Can we get a grip on the chaos staring at us, without fundamentally taking out the panic syndrome that is clouding the efforts to stem the infection spread and return safely to economic resumption? A rebooting of the communication strategy must certainly be on the cards, but the challenge is as much of establishing the credibility of the messenger as the efficacy of the message. Ultimately, the issue really is about the policy mindset, which to a large extent continues to read the unprecedented nature of the crisis as another “disaster” to be narrowly dealt with by departmental bureaucrats, rather than given purpose and drive through an empowered strategic centre. Not surprisingly, weak implementation has again emerged as a key concern, to a large extent due to the preponderance of “ex-officio” committees plugged into the implementation process. These tend to be over-attentive to status and hierarchy concerns, and usually lack strategic cohesion and the capacity to drive coordination and synergies. Unfortunately, the Covid-19 policy response so far appear to be underpinned by this familiar and ineffective mode of policy implementation.

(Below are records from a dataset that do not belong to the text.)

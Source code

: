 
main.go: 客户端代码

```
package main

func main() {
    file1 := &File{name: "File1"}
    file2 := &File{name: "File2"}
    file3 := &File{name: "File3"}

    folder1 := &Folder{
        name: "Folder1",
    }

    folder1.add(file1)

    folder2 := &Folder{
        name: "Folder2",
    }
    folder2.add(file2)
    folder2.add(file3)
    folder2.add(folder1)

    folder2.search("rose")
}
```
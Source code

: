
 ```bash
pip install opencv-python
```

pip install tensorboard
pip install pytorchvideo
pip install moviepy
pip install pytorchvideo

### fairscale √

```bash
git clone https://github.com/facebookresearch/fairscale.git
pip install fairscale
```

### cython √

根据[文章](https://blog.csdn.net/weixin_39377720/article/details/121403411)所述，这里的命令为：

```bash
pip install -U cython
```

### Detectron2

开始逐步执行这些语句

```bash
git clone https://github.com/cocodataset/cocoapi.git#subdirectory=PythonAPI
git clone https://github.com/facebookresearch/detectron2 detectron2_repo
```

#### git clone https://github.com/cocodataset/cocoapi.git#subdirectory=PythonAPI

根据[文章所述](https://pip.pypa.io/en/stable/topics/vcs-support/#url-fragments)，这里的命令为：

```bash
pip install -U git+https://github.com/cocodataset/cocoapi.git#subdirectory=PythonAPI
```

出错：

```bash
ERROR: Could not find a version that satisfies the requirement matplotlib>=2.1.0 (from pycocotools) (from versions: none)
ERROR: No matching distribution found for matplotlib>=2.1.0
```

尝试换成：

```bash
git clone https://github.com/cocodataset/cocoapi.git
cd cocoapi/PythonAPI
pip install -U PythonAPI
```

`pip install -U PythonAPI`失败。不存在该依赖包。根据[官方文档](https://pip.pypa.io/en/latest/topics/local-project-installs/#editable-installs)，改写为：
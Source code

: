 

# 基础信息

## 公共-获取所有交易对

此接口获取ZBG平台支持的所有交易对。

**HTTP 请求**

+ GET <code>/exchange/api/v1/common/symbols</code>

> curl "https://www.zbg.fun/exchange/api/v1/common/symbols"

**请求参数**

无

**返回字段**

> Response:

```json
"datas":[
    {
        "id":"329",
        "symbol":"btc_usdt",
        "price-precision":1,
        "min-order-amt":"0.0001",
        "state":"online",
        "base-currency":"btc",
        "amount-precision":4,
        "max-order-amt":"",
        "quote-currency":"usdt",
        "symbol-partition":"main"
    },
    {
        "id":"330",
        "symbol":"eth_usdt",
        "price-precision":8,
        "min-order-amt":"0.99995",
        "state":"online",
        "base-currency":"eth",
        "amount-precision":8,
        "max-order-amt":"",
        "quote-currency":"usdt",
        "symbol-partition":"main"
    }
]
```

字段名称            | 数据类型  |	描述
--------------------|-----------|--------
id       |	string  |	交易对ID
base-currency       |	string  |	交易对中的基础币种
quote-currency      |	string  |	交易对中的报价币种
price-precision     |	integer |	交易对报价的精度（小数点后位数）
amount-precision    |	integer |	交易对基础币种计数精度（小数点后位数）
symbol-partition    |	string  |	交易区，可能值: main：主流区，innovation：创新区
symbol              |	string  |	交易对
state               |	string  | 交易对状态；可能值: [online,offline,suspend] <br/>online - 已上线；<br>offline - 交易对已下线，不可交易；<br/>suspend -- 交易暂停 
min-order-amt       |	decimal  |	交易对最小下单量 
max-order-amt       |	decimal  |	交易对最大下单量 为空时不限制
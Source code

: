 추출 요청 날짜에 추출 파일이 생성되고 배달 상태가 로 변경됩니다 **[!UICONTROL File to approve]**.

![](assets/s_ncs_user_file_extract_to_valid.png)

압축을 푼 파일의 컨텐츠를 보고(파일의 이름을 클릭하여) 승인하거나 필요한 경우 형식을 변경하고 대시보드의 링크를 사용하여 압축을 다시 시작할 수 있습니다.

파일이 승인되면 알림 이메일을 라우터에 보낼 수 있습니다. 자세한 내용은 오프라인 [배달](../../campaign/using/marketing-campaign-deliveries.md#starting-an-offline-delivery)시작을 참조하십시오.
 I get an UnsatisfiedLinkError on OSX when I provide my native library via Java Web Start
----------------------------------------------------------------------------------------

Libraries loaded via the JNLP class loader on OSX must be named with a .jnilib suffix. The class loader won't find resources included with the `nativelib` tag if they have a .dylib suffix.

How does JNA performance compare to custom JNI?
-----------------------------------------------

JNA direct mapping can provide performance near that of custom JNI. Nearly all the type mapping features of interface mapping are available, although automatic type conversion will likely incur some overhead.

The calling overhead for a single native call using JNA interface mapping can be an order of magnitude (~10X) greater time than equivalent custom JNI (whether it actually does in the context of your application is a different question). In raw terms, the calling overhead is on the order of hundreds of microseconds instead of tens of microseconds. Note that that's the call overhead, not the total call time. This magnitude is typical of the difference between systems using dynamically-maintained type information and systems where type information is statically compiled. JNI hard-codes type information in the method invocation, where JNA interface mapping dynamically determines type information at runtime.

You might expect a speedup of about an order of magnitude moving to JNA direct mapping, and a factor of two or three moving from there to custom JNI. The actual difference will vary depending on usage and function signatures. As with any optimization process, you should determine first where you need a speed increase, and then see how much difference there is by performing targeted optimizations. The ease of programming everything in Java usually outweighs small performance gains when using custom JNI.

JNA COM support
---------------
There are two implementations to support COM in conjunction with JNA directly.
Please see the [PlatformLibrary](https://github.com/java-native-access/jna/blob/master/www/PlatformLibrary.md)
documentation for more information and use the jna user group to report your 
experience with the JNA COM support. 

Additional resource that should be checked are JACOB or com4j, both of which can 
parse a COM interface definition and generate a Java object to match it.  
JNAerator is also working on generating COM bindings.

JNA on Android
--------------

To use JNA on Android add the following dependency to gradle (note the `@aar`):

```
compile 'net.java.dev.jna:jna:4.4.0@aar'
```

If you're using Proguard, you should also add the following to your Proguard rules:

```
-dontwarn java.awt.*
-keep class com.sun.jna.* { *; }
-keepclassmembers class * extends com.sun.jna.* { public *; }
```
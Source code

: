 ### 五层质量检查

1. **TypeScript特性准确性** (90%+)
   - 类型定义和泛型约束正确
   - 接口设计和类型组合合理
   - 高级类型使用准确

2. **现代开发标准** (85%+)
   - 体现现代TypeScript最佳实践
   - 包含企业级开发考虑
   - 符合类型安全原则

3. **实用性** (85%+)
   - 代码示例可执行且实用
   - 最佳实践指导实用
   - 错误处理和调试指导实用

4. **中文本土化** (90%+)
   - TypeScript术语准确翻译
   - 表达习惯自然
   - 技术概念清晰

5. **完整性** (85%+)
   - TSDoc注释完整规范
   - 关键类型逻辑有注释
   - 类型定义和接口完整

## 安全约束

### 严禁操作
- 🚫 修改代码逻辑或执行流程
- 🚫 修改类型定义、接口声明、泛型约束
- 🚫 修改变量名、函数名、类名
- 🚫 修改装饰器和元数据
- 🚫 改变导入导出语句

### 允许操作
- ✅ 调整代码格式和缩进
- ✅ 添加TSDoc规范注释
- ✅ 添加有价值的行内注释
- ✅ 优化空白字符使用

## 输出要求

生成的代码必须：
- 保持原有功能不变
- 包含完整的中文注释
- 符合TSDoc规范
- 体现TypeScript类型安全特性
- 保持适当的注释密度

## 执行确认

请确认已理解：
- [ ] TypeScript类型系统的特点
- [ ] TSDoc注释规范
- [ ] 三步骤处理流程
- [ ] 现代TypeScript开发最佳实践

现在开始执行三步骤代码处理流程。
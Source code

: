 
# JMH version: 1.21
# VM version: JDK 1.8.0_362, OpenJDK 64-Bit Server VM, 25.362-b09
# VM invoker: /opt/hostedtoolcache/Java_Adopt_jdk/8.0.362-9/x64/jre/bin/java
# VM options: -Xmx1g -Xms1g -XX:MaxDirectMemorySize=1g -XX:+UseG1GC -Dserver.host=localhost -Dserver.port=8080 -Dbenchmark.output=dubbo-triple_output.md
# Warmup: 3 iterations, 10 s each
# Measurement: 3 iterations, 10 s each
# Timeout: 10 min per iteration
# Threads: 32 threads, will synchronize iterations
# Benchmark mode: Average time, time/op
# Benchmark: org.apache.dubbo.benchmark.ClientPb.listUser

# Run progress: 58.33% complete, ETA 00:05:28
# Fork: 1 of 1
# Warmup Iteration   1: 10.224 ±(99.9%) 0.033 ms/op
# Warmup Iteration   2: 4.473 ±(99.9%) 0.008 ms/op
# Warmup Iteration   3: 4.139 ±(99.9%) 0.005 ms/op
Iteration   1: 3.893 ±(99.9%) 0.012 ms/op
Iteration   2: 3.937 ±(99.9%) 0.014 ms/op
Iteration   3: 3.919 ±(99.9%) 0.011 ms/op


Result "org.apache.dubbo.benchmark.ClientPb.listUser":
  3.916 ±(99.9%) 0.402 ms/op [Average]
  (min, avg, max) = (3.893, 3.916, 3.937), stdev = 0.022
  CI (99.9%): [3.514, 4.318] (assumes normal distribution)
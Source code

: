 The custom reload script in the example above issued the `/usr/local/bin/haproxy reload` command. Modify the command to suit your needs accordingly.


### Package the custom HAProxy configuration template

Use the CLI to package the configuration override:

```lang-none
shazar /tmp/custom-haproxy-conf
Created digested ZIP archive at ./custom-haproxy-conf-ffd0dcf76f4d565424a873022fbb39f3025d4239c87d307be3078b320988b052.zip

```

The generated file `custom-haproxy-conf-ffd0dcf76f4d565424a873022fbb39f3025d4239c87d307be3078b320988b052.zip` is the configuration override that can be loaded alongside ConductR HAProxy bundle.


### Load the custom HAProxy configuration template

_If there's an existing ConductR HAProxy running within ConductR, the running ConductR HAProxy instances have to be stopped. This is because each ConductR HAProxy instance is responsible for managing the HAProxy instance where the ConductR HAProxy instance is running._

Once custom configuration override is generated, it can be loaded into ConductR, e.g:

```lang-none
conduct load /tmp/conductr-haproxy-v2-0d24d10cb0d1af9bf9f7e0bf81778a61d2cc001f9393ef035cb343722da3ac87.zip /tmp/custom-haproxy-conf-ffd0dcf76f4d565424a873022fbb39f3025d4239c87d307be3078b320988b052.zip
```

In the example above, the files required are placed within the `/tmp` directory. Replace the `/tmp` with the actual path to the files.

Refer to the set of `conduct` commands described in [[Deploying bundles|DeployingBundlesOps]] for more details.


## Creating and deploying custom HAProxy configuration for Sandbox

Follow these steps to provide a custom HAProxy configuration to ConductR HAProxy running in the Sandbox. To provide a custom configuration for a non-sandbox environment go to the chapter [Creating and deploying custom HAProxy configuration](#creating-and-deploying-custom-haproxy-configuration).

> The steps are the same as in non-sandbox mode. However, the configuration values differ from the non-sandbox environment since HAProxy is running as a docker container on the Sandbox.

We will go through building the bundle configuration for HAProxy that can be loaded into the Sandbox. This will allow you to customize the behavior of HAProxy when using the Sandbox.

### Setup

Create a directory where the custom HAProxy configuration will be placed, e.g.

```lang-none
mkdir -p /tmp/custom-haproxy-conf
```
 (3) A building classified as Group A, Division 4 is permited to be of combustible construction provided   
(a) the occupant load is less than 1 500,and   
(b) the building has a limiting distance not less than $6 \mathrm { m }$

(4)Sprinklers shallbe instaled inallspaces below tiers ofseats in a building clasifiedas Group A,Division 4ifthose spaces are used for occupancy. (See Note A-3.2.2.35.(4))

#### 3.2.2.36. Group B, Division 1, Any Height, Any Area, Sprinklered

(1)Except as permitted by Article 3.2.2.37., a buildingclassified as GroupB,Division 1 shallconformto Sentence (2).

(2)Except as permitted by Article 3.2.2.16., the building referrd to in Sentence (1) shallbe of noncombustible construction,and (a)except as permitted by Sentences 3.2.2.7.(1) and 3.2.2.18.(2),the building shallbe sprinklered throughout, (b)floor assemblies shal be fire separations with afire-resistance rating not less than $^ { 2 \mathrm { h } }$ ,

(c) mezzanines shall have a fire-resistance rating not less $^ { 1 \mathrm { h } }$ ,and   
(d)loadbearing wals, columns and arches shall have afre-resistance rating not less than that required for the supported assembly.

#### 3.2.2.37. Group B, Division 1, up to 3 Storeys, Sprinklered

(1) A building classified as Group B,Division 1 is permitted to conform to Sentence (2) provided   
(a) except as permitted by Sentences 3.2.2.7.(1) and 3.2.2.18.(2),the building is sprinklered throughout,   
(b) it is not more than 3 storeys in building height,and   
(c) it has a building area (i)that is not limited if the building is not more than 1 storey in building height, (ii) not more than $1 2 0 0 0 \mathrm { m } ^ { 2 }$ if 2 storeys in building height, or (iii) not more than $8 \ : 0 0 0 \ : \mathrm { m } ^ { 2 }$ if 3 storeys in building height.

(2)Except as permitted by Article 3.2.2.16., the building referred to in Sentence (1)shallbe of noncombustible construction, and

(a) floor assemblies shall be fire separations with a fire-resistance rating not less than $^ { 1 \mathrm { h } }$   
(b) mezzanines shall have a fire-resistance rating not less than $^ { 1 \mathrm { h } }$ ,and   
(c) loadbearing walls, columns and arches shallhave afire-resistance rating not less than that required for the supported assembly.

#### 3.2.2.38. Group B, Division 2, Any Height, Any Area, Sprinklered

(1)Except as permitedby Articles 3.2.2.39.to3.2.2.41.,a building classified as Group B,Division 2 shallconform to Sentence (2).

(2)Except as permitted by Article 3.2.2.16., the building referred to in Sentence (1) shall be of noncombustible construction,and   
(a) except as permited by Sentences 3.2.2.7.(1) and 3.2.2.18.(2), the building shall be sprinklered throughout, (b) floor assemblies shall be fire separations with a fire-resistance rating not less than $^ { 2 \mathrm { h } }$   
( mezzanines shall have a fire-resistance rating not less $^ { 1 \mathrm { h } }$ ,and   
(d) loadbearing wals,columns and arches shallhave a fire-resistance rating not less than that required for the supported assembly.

April has passed. What does May have in store? Power and Participation Research Centre (PPRC) and Brac Institute for Governance and Development (BIGD), through a joint nationwide survey in April, brought home some new realities that demand policy rethinking. Our entire development discourse has been predicated on a certain understanding of poverty dynamics, with the focus only on those below the poverty line. Thus the Bangladesh Bureau of Statistics, projecting from 2016 Household Income and Expenditure Survey data, puts the poverty rate at 20.5 percent in 2019. However, the PPRC-BIGD survey has brought to attention the plight of a segment of those who were above the poverty line in February but fell into poverty due to the economic standstill. These vulnerable non-poor, subsisting on average about 40 percent above the poverty line income, suffered a 66 percent drop in income between February and early April and are suddenly a new group of what we have characterised as the “new poor”, with particular concentration in urban centres. They will add an additional layer of as much as 22 to 25 percent to the 20.5 percent of poor. But the challenge is not merely quantitative. Existing social protection schemes have not covered these groups. There are no prior lists of such groups. How can one target them effectively and with what support? The government appears to have taken cognisance of the “new poor” but fallen back on the usual bureaucratic channels for targeting. This is a major innovation area, not just in targeting but also with regard to the types of programmatic support—now and in the future—that make most sense for the vulnerable non-poor. The government will do well to partner on these strategic tasks with research organisations, NGOs and social platforms with credible track records on the ground.
May should also lead to an expansion of the Covid-19 discussion beyond health and economics, to the social too. Lockdown has not only brought an economic standstill. It has also put youth and students in limbo. Notwithstanding sporadic initiatives here and there, their plight is yet to engage the concerted attention of policymakers and social actors.
Hossain Zillur Rahman is Executive Chairman of Power and Participation Research Centre (PPRC) and a former Advisor of Caretaker Government.